Fehlende Polizeibegleitung
Für den zweiten Transport war aufgrund seines Gewichtes und seiner Größe eine polizeiliche Begleitung erforderlich. Arno Dienenthal: „Am Tag des Abtransportes war alles bereit. Was fehlte, war die auf diesen Termin abgestimmte Polizeibegleitung. Da diese ab Hagen auf einmal nicht mehr verfügbar war und dort keine ausreichenden Parkplätze zur Verfügung standen, blieb der Transport auf dem Firmenhof stehen. Somit konnte der Transport erst mit eintägiger Verspätung starten.“ Als der Transport schließlich Hamburg erreichte, wurden die Verantwortlichen bei DDS darüber informiert, dass die zuvor erteilte Genehmigung für den Transport zum Hafen kurzfristig widerrufen werde. Die Geschäftsführer vermuten, dass aufgrund des G20-Gipfels die für den Schwertransport zwingend vorgeschriebenen Polizeikräfte nicht bereitgestellt werden konnten.

Vorsorglich ließen sie alle kleineren Teile des Transportes, die nicht unter die Genehmigungspflicht fallen, zum Hafen bringen. Sollte das gebuchte Schiff für den Schwertransportanteil nicht erreicht werden, führt dies zu einem verzögerten Seetransport zwei Wochen später.
Vernachlässigung der Infrastruktur
Es sei nicht einfach, den häufig im Ausland ansässigen Kunden diese Probleme zu vermitteln, erklärt Arno Dienenthal. Diese könnten weder den immensen Genehmigungsaufwand nachvollziehen, noch den „Bröckelzustand“ der Straßen in Deutschland. „Die sträfliche Vernachlässigung der Infrastruktur in den vergangenen Jahren macht jetzt auf einen Schlag viele Baustellen gleichzeitig notwendig. Schwertransporte zu beantragen ist in diesem Umfeld zu einem folgenschweren Lotteriespiel geworden, bei dem es um den wirtschaftlichen Erfolg und, damit verbunden, um Arbeitsplätze geht.“

Kein Verständnis können die Geschäftsführer mehr für die Diskussion um die Einführung einer privaten Begleitung für Schwertransporte aufbringen, die seit vielen Jahren geführt werde und sich offenbar immer weiter verzögere. Rainer Dango: „Wir hören die vollmundigen politischen Ankündigungen. Damit ist es aber nicht getan. Man muss die Dinge schon umsetzen.
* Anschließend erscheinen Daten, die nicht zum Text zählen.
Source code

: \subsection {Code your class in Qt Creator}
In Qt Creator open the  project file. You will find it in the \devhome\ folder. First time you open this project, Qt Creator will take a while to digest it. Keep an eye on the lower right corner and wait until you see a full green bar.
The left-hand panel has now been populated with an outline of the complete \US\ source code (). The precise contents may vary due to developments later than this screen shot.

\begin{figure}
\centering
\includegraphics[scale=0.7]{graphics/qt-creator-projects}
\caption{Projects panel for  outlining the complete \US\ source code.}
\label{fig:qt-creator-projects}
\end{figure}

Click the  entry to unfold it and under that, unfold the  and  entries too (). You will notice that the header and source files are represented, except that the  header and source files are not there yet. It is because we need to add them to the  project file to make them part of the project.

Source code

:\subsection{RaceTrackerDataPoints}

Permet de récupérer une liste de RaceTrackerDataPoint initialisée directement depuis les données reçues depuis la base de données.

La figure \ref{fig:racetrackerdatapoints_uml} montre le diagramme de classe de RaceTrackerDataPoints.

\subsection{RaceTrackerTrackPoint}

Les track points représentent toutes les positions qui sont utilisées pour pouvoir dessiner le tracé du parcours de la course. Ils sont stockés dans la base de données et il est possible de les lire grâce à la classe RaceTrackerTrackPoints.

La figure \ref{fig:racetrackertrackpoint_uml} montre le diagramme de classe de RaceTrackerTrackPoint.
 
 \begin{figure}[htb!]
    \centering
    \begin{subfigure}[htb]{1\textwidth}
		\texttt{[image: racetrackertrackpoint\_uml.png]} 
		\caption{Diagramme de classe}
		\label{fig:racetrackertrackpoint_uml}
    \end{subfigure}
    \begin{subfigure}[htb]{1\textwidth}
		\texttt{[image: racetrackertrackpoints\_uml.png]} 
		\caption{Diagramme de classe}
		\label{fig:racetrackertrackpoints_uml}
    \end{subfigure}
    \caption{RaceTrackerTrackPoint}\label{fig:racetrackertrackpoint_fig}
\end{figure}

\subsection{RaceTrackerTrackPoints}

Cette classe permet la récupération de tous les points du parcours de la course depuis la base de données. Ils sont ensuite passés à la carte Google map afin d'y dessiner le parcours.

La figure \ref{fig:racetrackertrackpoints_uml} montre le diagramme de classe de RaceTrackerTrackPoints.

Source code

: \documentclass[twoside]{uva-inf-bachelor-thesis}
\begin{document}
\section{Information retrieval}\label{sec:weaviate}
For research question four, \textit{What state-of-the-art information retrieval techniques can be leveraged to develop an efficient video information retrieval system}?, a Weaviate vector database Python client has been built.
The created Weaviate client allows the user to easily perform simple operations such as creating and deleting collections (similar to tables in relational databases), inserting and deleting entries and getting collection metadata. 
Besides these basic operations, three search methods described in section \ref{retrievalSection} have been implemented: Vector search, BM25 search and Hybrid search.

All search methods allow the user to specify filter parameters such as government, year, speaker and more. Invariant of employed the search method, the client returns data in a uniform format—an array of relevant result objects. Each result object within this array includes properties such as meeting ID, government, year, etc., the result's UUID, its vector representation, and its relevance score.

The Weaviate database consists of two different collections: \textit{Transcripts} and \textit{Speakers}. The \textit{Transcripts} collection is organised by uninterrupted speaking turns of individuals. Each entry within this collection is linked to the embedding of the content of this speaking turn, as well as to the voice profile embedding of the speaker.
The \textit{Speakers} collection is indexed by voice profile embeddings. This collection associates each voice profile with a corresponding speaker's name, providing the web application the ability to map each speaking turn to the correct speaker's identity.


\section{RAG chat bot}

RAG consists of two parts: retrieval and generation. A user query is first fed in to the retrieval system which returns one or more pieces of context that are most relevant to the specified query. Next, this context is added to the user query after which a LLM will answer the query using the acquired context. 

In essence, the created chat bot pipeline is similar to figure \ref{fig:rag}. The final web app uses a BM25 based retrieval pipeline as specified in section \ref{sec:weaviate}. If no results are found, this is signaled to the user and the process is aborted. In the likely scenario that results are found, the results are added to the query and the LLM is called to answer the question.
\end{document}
Davon sehen wir wenig.“
Genehmigung in letzter Sekunde
Freitagfrüh sei dann die erlösende Nachricht gekommen, dass nach einer Transportgenehmigung und der Bereitstellung der Polizeibegleitung „in letzter Sekunde der Schwertransport doch noch das Terminal erreicht hat, so dass dieser Transport pünktlich in Japan ankommen wird. Für den ersten geschilderten Fall jedoch muss die Transportverzögerung durch erhöhten Aufwand bei der Inbetriebnahme vor Ort wieder aufgeholt werden“, teilt das Unternehmen mit.